Setelah menyetujui ide ruba, berangkatlah mereka menemui unta untuk di ajak menemui dan melihat keadaan raja singa. Sesampainya di dekat raja singa, mereka memperlihatkan kesediahan yang sangat mendalam. Gagak kemudian angkat bicara, “Maafkan kami paduka! Kami tidak berhasil membawa tangkapan sebagai makanan raja. Sudah lebih setengah hari kami berburu, namun kami tidak bisa menangkap satupun mangsa hari ini. Kami sangat khawatir melihat keadaan paduka yang semakin hari semakin lemah.
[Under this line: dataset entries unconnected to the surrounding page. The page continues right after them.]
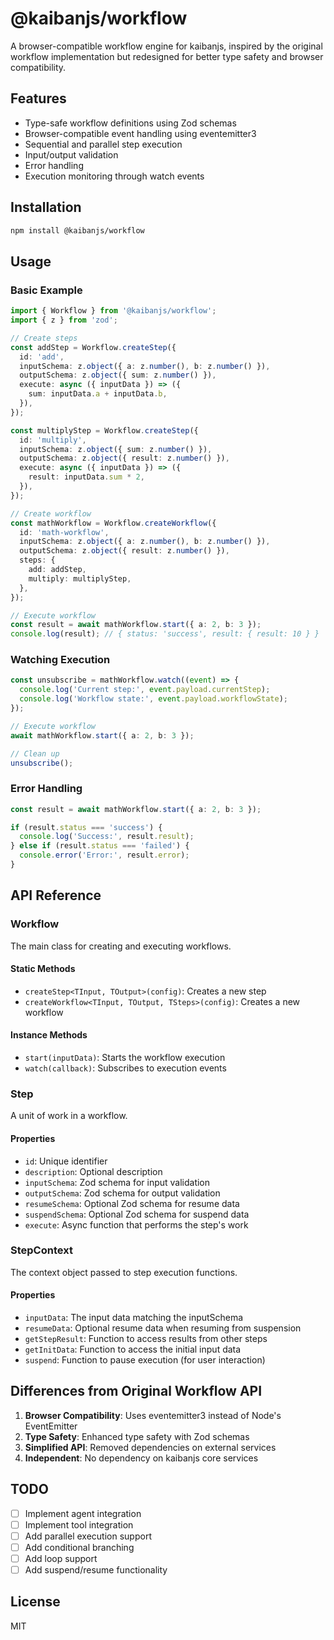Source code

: # @kaibanjs/workflow

A browser-compatible workflow engine for kaibanjs, inspired by the original workflow implementation but redesigned for better type safety and browser compatibility.

## Features

- Type-safe workflow definitions using Zod schemas
- Browser-compatible event handling using eventemitter3
- Sequential and parallel step execution
- Input/output validation
- Error handling
- Execution monitoring through watch events

## Installation

```bash
npm install @kaibanjs/workflow
```

## Usage

### Basic Example

```typescript
import { Workflow } from '@kaibanjs/workflow';
import { z } from 'zod';

// Create steps
const addStep = Workflow.createStep({
  id: 'add',
  inputSchema: z.object({ a: z.number(), b: z.number() }),
  outputSchema: z.object({ sum: z.number() }),
  execute: async ({ inputData }) => ({
    sum: inputData.a + inputData.b,
  }),
});

const multiplyStep = Workflow.createStep({
  id: 'multiply',
  inputSchema: z.object({ sum: z.number() }),
  outputSchema: z.object({ result: z.number() }),
  execute: async ({ inputData }) => ({
    result: inputData.sum * 2,
  }),
});

// Create workflow
const mathWorkflow = Workflow.createWorkflow({
  id: 'math-workflow',
  inputSchema: z.object({ a: z.number(), b: z.number() }),
  outputSchema: z.object({ result: z.number() }),
  steps: {
    add: addStep,
    multiply: multiplyStep,
  },
});

// Execute workflow
const result = await mathWorkflow.start({ a: 2, b: 3 });
console.log(result); // { status: 'success', result: { result: 10 } }
```

### Watching Execution

```typescript
const unsubscribe = mathWorkflow.watch((event) => {
  console.log('Current step:', event.payload.currentStep);
  console.log('Workflow state:', event.payload.workflowState);
});

// Execute workflow
await mathWorkflow.start({ a: 2, b: 3 });

// Clean up
unsubscribe();
```

### Error Handling

```typescript
const result = await mathWorkflow.start({ a: 2, b: 3 });

if (result.status === 'success') {
  console.log('Success:', result.result);
} else if (result.status === 'failed') {
  console.error('Error:', result.error);
}
```

## API Reference

### Workflow

The main class for creating and executing workflows.

#### Static Methods

- `createStep<TInput, TOutput>(config)`: Creates a new step
- `createWorkflow<TInput, TOutput, TSteps>(config)`: Creates a new workflow

#### Instance Methods

- `start(inputData)`: Starts the workflow execution
- `watch(callback)`: Subscribes to execution events

### Step

A unit of work in a workflow.

#### Properties

- `id`: Unique identifier
- `description`: Optional description
- `inputSchema`: Zod schema for input validation
- `outputSchema`: Zod schema for output validation
- `resumeSchema`: Optional Zod schema for resume data
- `suspendSchema`: Optional Zod schema for suspend data
- `execute`: Async function that performs the step's work

### StepContext

The context object passed to step execution functions.

#### Properties

- `inputData`: The input data matching the inputSchema
- `resumeData`: Optional resume data when resuming from suspension
- `getStepResult`: Function to access results from other steps
- `getInitData`: Function to access the initial input data
- `suspend`: Function to pause execution (for user interaction)

## Differences from Original Workflow API

1. **Browser Compatibility**: Uses eventemitter3 instead of Node's EventEmitter
2. **Type Safety**: Enhanced type safety with Zod schemas
3. **Simplified API**: Removed dependencies on external services
4. **Independent**: No dependency on kaibanjs core services

## TODO

- [ ] Implement agent integration
- [ ] Implement tool integration
- [ ] Add parallel execution support
- [ ] Add conditional branching
- [ ] Add loop support
- [ ] Add suspend/resume functionality

## License

MIT
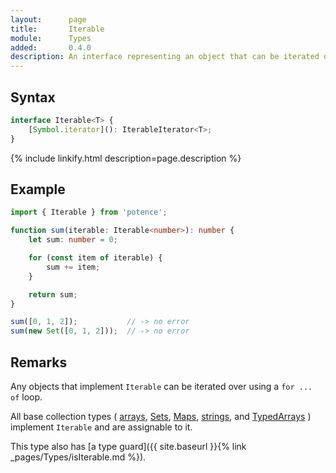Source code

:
 ```yaml
---
layout:      page
title:       Iterable
module:      Types
added:       0.4.0
description: An interface representing an object that can be iterated over.
---
```

## Syntax

```ts
interface Iterable<T> {
    [Symbol.iterator](): IterableIterator<T>;
}
```

<div class="description">{% include linkify.html description=page.description %}</div>

## Example

```ts
import { Iterable } from 'potence';

function sum(iterable: Iterable<number>): number {
    let sum: number = 0;

    for (const item of iterable) {
        sum += item;
    }

    return sum;
}

sum([0, 1, 2]);           // -> no error
sum(new Set([0, 1, 2]));  // -> no error
```

## Remarks

Any objects that implement `Iterable` can be iterated over using a `for ... of`
loop.

All base collection types (
[arrays](https://developer.mozilla.org/en-US/docs/Web/JavaScript/Reference/Global_Objects/Array),
[Sets](https://developer.mozilla.org/en-US/docs/Web/JavaScript/Reference/Global_Objects/Set),
[Maps](https://developer.mozilla.org/en-US/docs/Web/JavaScript/Reference/Global_Objects/Map),
[strings](https://developer.mozilla.org/en-US/docs/Web/JavaScript/Reference/Global_Objects/String),
and
[TypedArrays](https://developer.mozilla.org/en-US/docs/Web/JavaScript/Reference/Global_Objects/TypedArray)
) implement `Iterable` and are assignable to it.

This type also has [a type guard]({{ site.baseurl }}{% link _pages/Types/isIterable.md %}).
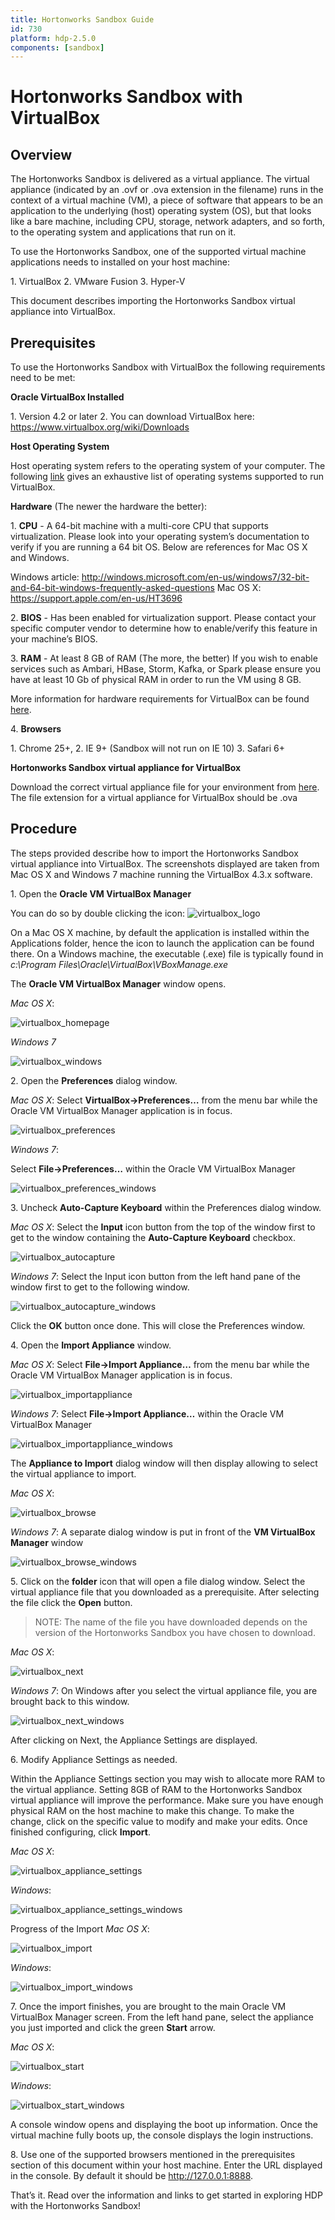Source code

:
 ```yaml
---
title: Hortonworks Sandbox Guide
id: 730
platform: hdp-2.5.0
components: [sandbox]
---
```


# Hortonworks Sandbox with VirtualBox

## Overview

The Hortonworks Sandbox is delivered as a virtual appliance.  The virtual appliance (indicated by an .ovf or .ova extension in the filename) runs in the context of a virtual machine (VM), a piece of software that appears to be an application to the underlying (host) operating system (OS), but that looks like a bare machine, including CPU, storage, network adapters, and so forth, to the operating system and applications that run on it.

To use the Hortonworks Sandbox, one of the supported virtual machine applications needs to installed on your host machine:

1\. VirtualBox
2\. VMware Fusion
3\. Hyper-V

This document describes importing the Hortonworks Sandbox virtual appliance into VirtualBox.

## Prerequisites

To use the Hortonworks Sandbox with VirtualBox the following requirements need to be met:

**Oracle VirtualBox Installed**

1\.  Version 4.2 or later
2\.  You can download VirtualBox here: https://www.virtualbox.org/wiki/Downloads

**Host Operating System**

Host operating system refers to the operating system of your computer.  The following [link](https://www.virtualbox.org/manual/ch01.html#hostossupport) gives an exhaustive list of operating systems supported to run VirtualBox.

**Hardware** (The newer the hardware the better):

1\. **CPU** - A 64-bit machine with a multi-core CPU that supports virtualization.  Please look into your operating system’s documentation to verify if you are running a 64 bit OS.  Below are references for Mac OS X and Windows.

Windows article:
http://windows.microsoft.com/en-us/windows7/32-bit-and-64-bit-windows-frequently-asked-questions
Mac OS X:
https://support.apple.com/en-us/HT3696

2\. **BIOS** - Has been enabled for virtualization support.  Please contact your specific computer vendor to determine how to enable/verify this feature in your machine’s BIOS.

3\. **RAM** - At least 8 GB of RAM (The more, the better)
If you wish to enable services such as Ambari, HBase, Storm, Kafka, or Spark please ensure you have at least 10 Gb of physical RAM in order to run the VM using 8 GB.

More information for hardware requirements for VirtualBox can be found [here](https://www.virtualbox.org/wiki/End-user_documentation).

4\. **Browsers**

1\.  Chrome 25+,
2\.  IE 9+ (Sandbox will not run on IE 10)
3\.  Safari 6+

**Hortonworks Sandbox virtual appliance for VirtualBox**

Download the correct virtual appliance file for your environment from [here](http://hortonworks.com/products/hortonworks-sandbox/#install). The file extension for a virtual appliance for VirtualBox should be .ova

## Procedure

The steps provided describe how to import the Hortonworks Sandbox virtual appliance into VirtualBox.  The screenshots displayed are taken from Mac OS X and Windows 7 machine running the VirtualBox 4.3.x software.

1\. Open the **Oracle VM VirtualBox Manager**

You can do so by double clicking the icon: ![virtualbox_logo](assets-guide/virtualbox_logo.png)

On a Mac OS X machine, by default the application is installed within the Applications folder, hence the icon to launch the application can be found there.
On a Windows machine, the executable (.exe) file is typically found in _c:\Program Files\Oracle\VirtualBox\VBoxManage.exe_

The **Oracle VM VirtualBox Manager** window opens.

_Mac OS X_:

![virtualbox_homepage](assets-guide/virtualbox_homepage.png)

_Windows 7_

![virtualbox_windows](assets-guide/virtualbox_windows.png)

2\. 	Open the **Preferences** dialog window.

_Mac OS X_:  Select **VirtualBox->Preferences…** from the menu bar while the Oracle VM VirtualBox Manager application is in focus.

![virtualbox_preferences](assets-guide/virtualbox_preferences.png)

_Windows 7_:

Select **File->Preferences…** within the Oracle VM VirtualBox Manager

![virtualbox_preferences_windows](assets-guide/virtualbox_preferences_windows.png)

3\. 	Uncheck **Auto-Capture Keyboard** within the Preferences dialog window.

_Mac OS X_: Select the **Input** icon button from the top of the window first to get to the window containing the **Auto-Capture Keyboard** checkbox.

![virtualbox_autocapture](assets-guide/virtualbox_autocapture.png)

_Windows 7_:  Select the Input icon button from the left hand pane of the window first to get to the following window.

![virtualbox_autocapture_windows](assets-guide/virtualbox_autocapture_windows.png)

Click the **OK** button once done.  This will close the Preferences window.

4\. 	Open the **Import Appliance** window.

_Mac OS X_:  Select **File->Import Appliance…** from the menu bar while the Oracle VM VirtualBox Manager application is in focus.

![virtualbox_importappliance](assets-guide/virtualbox_importappliance.png)

_Windows 7_:
Select **File->Import Appliance…** within the Oracle VM VirtualBox Manager

![virtualbox_importappliance_windows](assets-guide/virtualbox_importappliance_windows.png)

The **Appliance to Import** dialog window will then display allowing to select the virtual appliance to import.

_Mac OS X_:

![virtualbox_browse](assets-guide/virtualbox_browse.png)

_Windows 7_: A separate dialog window is put in front of the **VM VirtualBox Manager** window

![virtualbox_browse_windows](assets-guide/virtualbox_browse_windows.png)

5\. 	Click on the **folder** icon that will open a file dialog window.  Select the virtual appliance file that you downloaded as a prerequisite.  After selecting the file click the **Open** button.

> NOTE:  The name of the file you have downloaded depends on the version of the Hortonworks Sandbox you have chosen to download.

_Mac OS X_:

![virtualbox_next](assets-guide/virtualbox_next.png)

_Windows 7_:
On Windows after you select the virtual appliance file, you are brought back to this window.

![virtualbox_next_windows](assets-guide/virtualbox_next_windows.png)

After clicking on Next, the Appliance Settings are displayed.


6\. 	Modify Appliance Settings as needed.

Within the Appliance Settings section you may wish to allocate more RAM to the virtual appliance.  Setting 8GB of RAM to the Hortonworks Sandbox virtual appliance will improve the performance.  Make sure you have enough physical RAM on the host machine to make this change. To make the change, click on the specific value to modify and make your edits.  Once finished configuring, click **Import**.

_Mac OS X_:

![virtualbox_appliance_settings](assets-guide/virtualbox_appliance_settings.png)

_Windows_:

![virtualbox_appliance_settings_windows](assets-guide/virtualbox_appliance_settings_windows.png)

Progress of the Import
_Mac OS X_:

![virtualbox_import](assets-guide/virtualbox_import.png)

_Windows_:

![virtualbox_import_windows](assets-guide/virtualbox_import_windows.png)

7\. 	Once the import finishes, you are brought to the main Oracle VM VirtualBox Manager screen.  From the left hand pane, select the appliance you just imported and click the green **Start** arrow.

_Mac OS X_:

![virtualbox_start](assets-guide/virtualbox_start.png)

_Windows_:

![virtualbox_start_windows](assets-guide/virtualbox_start_windows.png)

A console window opens and displaying the boot up information.
Once the virtual machine fully boots up, the console displays the login instructions.

8\. 	Use one of the supported browsers mentioned in the prerequisites section of this document within your host machine.  Enter the URL displayed in the console.  By default it should be http://127.0.0.1:8888.

That’s it. Read over the information and links to get started in exploring HDP with the Hortonworks Sandbox!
Oleh karena itu, sudilah kiranya paduka membunuh hamba dan makanlah daging hamba ini mudah-mudahan bisa menyembuhkan paduka.” Belum lagi gagak selesai berbicara, srigala dengan cepat menyela, “Hentikan omong kosongmu hai temanku, apalah artinya dagingmu bagi raja, tidak akan mengeyangkannya dan mengurangi rasa laparnya, karena badanmu kebil. Lebih baik aku saja yang menjadi makanan paduka.” Dia kemudian berkata kepada raja singa, “Paduka! sudilah kiranya paduka membunuh saya dan memakan daging saja sebagai wujud pengabdian saya kepada paduka”. Namun tiba-tiba, ruba berkata “Janganlah paduka membunuhnya dan memakan dagingnya, karena daging srigala itu busuk dan tidak enak. Sebaiknya paduka membunuh saya dan memakan daging saya. Mungkin lebih enak dari daging srigala ini”. Namun gagak dan srigala kemudian berkata, “Hentikan omong kosongmu ruba! Jangan paduka, daging rubah memang enak tetapi beracun. Nanti, jangankan sembuh malah akan membuat paduka binasa”.
Unta yang dari tadi diam menyaksikan pertengkaran antara ruba, gagak, dan srigala untuk menyediakan diri mereka menjadi makan raja, akhirnya juga berkata karena malu jangan-jangan raja mengiranya orang yang tidak tahu membalas budi, “Tuanku, bagaimana jika tuanku membunuh saya dan memakan daging saya ini. Mengkin daging saya lebih enak dan bisa membuat tuanku lebih baik”. Unta kemudian diam menunggu pembelaan teman-tamnnya yang lain seperti yang dilakukan oleh yang satu terhadap yang lain.
Setelah lama menunggu, namun tidak satupun yang memberikan pembelaan kepadanya, bahkan mereka secara serempak berkata, “Paduka! Apa yang dikatakan unta ini agak memang benar, dagingnya memang segar, enak, dan baik untuk kita semua. Alangkah baiknya, jika usulnya kita terima saja. Maka tiba-tiba mereka melompat menerkam unta dan menjadikannya makanan yang lezat, karena sudah lama mereka tidak memakan daging yang seperti ini.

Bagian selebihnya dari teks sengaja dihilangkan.